Copy out the first line of the listing and every line after it, exactly, until you have copied the line containing "## How can we spur political change?".
==============================
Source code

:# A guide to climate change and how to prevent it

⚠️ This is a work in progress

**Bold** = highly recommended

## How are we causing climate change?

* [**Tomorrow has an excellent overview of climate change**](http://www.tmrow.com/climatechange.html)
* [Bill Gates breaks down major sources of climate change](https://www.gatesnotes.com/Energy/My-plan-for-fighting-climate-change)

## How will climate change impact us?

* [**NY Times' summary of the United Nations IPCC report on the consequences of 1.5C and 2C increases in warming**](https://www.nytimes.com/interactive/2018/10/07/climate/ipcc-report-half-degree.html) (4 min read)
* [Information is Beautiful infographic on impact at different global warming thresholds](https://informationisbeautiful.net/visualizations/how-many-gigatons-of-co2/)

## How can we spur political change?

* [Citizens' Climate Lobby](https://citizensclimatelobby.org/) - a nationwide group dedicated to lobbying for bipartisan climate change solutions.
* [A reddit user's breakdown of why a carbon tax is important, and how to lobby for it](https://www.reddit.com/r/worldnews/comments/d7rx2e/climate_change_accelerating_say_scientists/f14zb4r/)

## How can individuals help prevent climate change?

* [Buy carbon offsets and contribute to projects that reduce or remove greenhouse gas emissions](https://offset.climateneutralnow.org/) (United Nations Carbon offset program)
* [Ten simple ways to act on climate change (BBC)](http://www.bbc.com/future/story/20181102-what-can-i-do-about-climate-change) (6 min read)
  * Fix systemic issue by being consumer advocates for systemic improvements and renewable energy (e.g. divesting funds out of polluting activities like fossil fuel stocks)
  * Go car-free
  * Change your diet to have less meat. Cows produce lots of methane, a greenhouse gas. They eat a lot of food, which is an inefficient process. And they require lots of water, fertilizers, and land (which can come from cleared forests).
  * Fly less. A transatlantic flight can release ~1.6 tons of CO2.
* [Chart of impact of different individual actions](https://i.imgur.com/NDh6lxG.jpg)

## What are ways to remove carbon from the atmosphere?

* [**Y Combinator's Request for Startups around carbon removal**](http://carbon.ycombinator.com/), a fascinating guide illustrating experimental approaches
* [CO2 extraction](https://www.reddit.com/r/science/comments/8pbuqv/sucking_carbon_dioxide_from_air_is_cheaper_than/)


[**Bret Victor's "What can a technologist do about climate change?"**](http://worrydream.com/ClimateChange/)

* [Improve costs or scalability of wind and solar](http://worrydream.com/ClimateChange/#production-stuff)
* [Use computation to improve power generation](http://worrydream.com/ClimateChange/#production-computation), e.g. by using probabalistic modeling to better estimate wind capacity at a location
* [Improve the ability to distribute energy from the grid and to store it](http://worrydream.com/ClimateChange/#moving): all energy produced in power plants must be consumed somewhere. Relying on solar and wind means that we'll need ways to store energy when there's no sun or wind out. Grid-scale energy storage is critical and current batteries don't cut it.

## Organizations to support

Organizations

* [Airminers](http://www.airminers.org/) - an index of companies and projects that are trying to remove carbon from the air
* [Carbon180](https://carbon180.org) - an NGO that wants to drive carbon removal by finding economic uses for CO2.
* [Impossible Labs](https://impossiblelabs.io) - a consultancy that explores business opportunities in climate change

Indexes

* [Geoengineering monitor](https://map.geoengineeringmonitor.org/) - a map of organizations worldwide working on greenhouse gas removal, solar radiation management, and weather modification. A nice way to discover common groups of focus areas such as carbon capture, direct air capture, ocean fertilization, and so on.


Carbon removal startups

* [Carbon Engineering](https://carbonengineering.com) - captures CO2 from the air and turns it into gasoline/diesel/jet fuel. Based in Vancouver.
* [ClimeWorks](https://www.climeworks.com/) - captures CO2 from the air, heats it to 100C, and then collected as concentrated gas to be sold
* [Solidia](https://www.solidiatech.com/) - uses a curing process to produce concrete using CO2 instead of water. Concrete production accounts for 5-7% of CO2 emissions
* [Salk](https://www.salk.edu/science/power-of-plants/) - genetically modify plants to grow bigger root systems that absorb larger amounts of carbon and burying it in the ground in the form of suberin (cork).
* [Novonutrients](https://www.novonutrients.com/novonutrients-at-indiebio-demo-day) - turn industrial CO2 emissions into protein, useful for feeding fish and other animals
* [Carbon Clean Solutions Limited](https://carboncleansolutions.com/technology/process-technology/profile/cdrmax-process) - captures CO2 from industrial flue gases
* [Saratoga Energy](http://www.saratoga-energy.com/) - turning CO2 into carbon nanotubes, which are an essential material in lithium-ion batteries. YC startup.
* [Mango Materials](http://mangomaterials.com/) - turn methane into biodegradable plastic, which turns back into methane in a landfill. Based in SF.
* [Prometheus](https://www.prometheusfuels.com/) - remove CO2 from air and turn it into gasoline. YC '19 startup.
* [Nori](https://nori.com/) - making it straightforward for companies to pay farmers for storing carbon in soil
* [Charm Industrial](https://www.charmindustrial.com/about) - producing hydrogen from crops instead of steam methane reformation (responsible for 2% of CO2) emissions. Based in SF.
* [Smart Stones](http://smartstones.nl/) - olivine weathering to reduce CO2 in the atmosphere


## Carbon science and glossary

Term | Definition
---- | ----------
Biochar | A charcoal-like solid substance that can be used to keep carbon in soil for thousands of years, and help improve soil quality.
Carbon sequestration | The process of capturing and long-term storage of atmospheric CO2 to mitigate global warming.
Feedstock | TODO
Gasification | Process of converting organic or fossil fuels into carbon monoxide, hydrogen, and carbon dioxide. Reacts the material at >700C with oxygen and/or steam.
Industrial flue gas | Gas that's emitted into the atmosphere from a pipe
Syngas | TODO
==============================
**SOLUTION TO THIS TASK**.
Source code

:# A guide to climate change and how to prevent it

⚠️ This is a work in progress

**Bold** = highly recommended

## How are we causing climate change?

* [**Tomorrow has an excellent overview of climate change**](http://www.tmrow.com/climatechange.html)
* [Bill Gates breaks down major sources of climate change](https://www.gatesnotes.com/Energy/My-plan-for-fighting-climate-change)

## How will climate change impact us?

* [**NY Times' summary of the United Nations IPCC report on the consequences of 1.5C and 2C increases in warming**](https://www.nytimes.com/interactive/2018/10/07/climate/ipcc-report-half-degree.html) (4 min read)
* [Information is Beautiful infographic on impact at different global warming thresholds](https://informationisbeautiful.net/visualizations/how-many-gigatons-of-co2/)

## How can we spur political change?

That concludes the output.